» **Directions for this task**: What lines in the records below mention "factors"? List them all.

» **Provided records**:
....

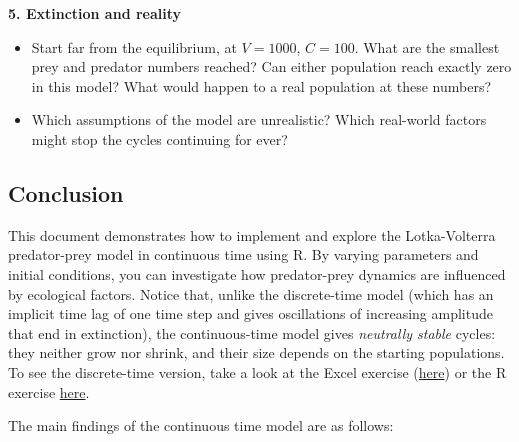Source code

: \documentclass[
  a4paper]{book}
\providecommand{\tightlist}{%
  \setlength{\itemsep}{0pt}\setlength{\parskip}{0pt}}
\begin{document}
\textbf{5. Extinction and reality}

\begin{itemize}
\tightlist
\item
  Start far from the equilibrium, at \(V = 1000\), \(C = 100\). What are the smallest prey and predator numbers reached? Can either population reach exactly zero in this model? What would happen to a real population at these numbers?
\item
  Which assumptions of the model are unrealistic? Which real-world factors might stop the cycles continuing for ever?
\end{itemize}

\subsection{Conclusion}\label{conclusion}

This document demonstrates how to implement and explore the Lotka-Volterra predator-prey model in continuous time using R. By varying parameters and initial conditions, you can investigate how predator-prey dynamics are influenced by ecological factors. Notice that, unlike the discrete-time model (which has an implicit time lag of one time step and gives oscillations of increasing amplitude that end in extinction), the continuous-time model gives \emph{neutrally stable} cycles: they neither grow nor shrink, and their size depends on the starting populations. To see the discrete-time version, take a look at the Excel exercise (\href{https://jonesor.github.io/BB512_Book/lotka-volterra-predator-prey-dynamics.html}{here}) or the R exercise \href{discrete-time-lotka-volterra-predator-prey-model-in-r.html}{here}.

The main findings of the continuous time model are as follows:
\end{document}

....

» **Finished exercise**:
  Which assumptions of the model are unrealistic? Which real-world factors might stop the cycles continuing for ever?
This document demonstrates how to implement and explore the Lotka-Volterra predator-prey model in continuous time using R. By varying parameters and initial conditions, you can investigate how predator-prey dynamics are influenced by ecological factors. Notice that, unlike the discrete-time model (which has an implicit time lag of one time step and gives oscillations of increasing amplitude that end in extinction), the continuous-time model gives \emph{neutrally stable} cycles: they neither grow nor shrink, and their size depends on the starting populations. To see the discrete-time version, take a look at the Excel exercise (\href{https://jonesor.github.io/BB512_Book/lotka-volterra-predator-prey-dynamics.html}{here}) or the R exercise \href{discrete-time-lotka-volterra-predator-prey-model-in-r.html}{here}.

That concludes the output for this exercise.